Sunday, May 27, 2012

The spiral staircase

It is an age-old challenge to ask someone to describe a spiral staircase while sitting on their hands. This should be a piece of cake for an author of worth (give it a try in the comments). We face much more problematic descriptions in our daily writing.

It has been said that description is one of the three pillars of a good story, the other two being exposition and narrative. Good description draws the reader into the story so that they can picture themselves in the setting, experiencing not only the sights, but the smells and sounds of the environment in which the characters exist.

Good description need not be flowery. In fact, language that is too complex may have the undesired effect of interrupting the reader's descent into the world of your story. They should not have to think about the words but just feel their impact.

Good description need not be long. I vaguely recall making several attempts to read "Tom Bronwn's School Days" in my childhood days. It is a classic, if you can get through what feels like a chapter long description of every inch of the flora along the path that Tom took to school.

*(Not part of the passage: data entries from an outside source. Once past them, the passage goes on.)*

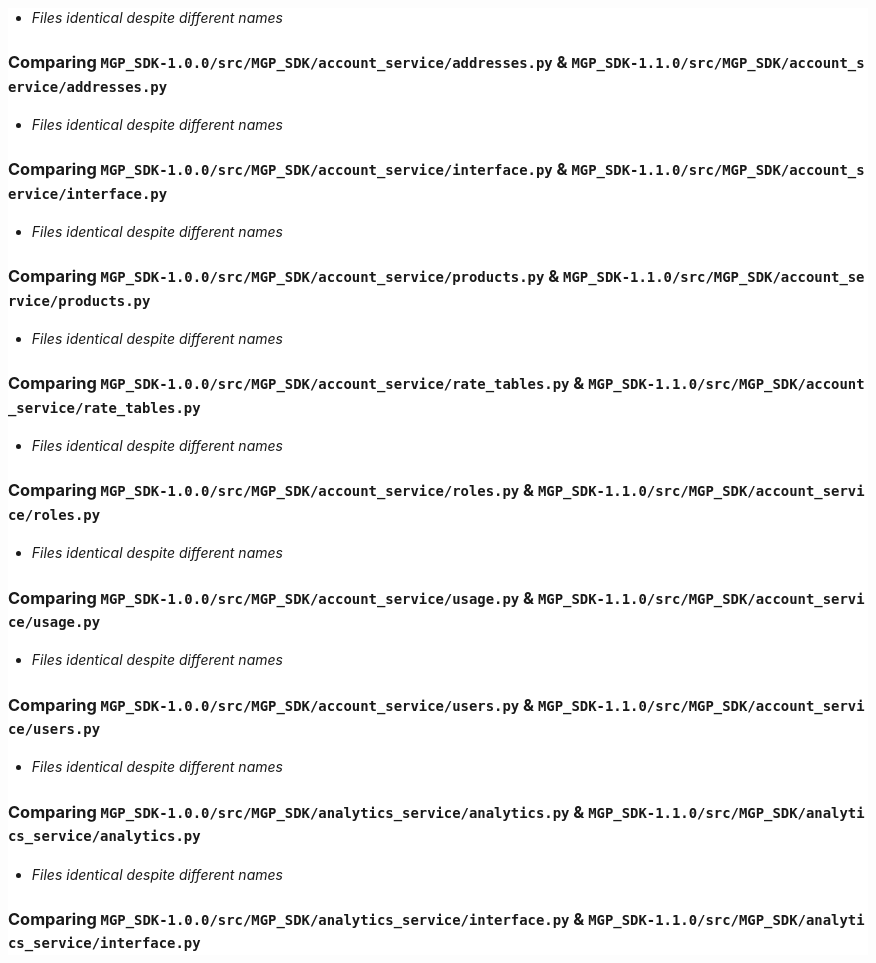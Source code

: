  * *Files identical despite different names*

### Comparing `MGP_SDK-1.0.0/src/MGP_SDK/account_service/addresses.py` & `MGP_SDK-1.1.0/src/MGP_SDK/account_service/addresses.py`

 * *Files identical despite different names*

### Comparing `MGP_SDK-1.0.0/src/MGP_SDK/account_service/interface.py` & `MGP_SDK-1.1.0/src/MGP_SDK/account_service/interface.py`

 * *Files identical despite different names*

### Comparing `MGP_SDK-1.0.0/src/MGP_SDK/account_service/products.py` & `MGP_SDK-1.1.0/src/MGP_SDK/account_service/products.py`

 * *Files identical despite different names*

### Comparing `MGP_SDK-1.0.0/src/MGP_SDK/account_service/rate_tables.py` & `MGP_SDK-1.1.0/src/MGP_SDK/account_service/rate_tables.py`

 * *Files identical despite different names*

### Comparing `MGP_SDK-1.0.0/src/MGP_SDK/account_service/roles.py` & `MGP_SDK-1.1.0/src/MGP_SDK/account_service/roles.py`

 * *Files identical despite different names*

### Comparing `MGP_SDK-1.0.0/src/MGP_SDK/account_service/usage.py` & `MGP_SDK-1.1.0/src/MGP_SDK/account_service/usage.py`

 * *Files identical despite different names*

### Comparing `MGP_SDK-1.0.0/src/MGP_SDK/account_service/users.py` & `MGP_SDK-1.1.0/src/MGP_SDK/account_service/users.py`

 * *Files identical despite different names*

### Comparing `MGP_SDK-1.0.0/src/MGP_SDK/analytics_service/analytics.py` & `MGP_SDK-1.1.0/src/MGP_SDK/analytics_service/analytics.py`

 * *Files identical despite different names*

### Comparing `MGP_SDK-1.0.0/src/MGP_SDK/analytics_service/interface.py` & `MGP_SDK-1.1.0/src/MGP_SDK/analytics_service/interface.py`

As I write these notes, I sit with two books in my lap. One is on descriptive writing and one on writing picture books. Contrary to everything that I said above, to do the latter, one must actually refrain from the former and allow the picture to talk while the text provides poetic lyrics that enhance the image. It almost feels like the author is secondary and I question whether a successful picture book can be created without the visual artist being a part of the vision that created the story.

Neither player (author or illustrator) is secondary in the process of creating a picture book, of course, both compelling images and creative words work together to draw a child in and keep them saying "Mommy, read it again!"

See you on the June 12th! (The year is really flying by.)


Charles Gramlich said...

I've always been a fan of setting, if well done, but I've read plenty of books that overdo it. If the description rises to the level of a character itself, then the author has truly done a great job

Jewel Amethyst said...

I have a close relative who refuses to read sci-fi/speculative fiction written by male authors because she feels they bog her down with descriptions of places. Of course it is a sweeping generalization, but that is her very strong opinion.

Well written description is a great enhancement to the reading experience. But as many would advise, show the reader, rather than tell the reader. That is the difference between a description that transports the reader into the world the author is trying to describe, and a plot bogged down with description.

Not being the best describer, I would probably compare the spiral staircase to a snail shell, or a dizzying game of "ring-around-a-roses" or "round and round chin-chin-bam" (if they are climbing the stairs).

Liane Spicer said...

I enjoy well-written description that's not overdone but is right for the particular story, and I'm happy that describing is not one of my challenges - unlike, say, creating lots of conflict, something I have to really work at.

I'd describe the circular staircase as a chambered nautilus.

Brielle Franklin said...

Thanks so much for this information. I have always been interested in spiral staircases for the architecture and sometimes even space saving designs. Your post was very interesting to read. Thanks for sharing.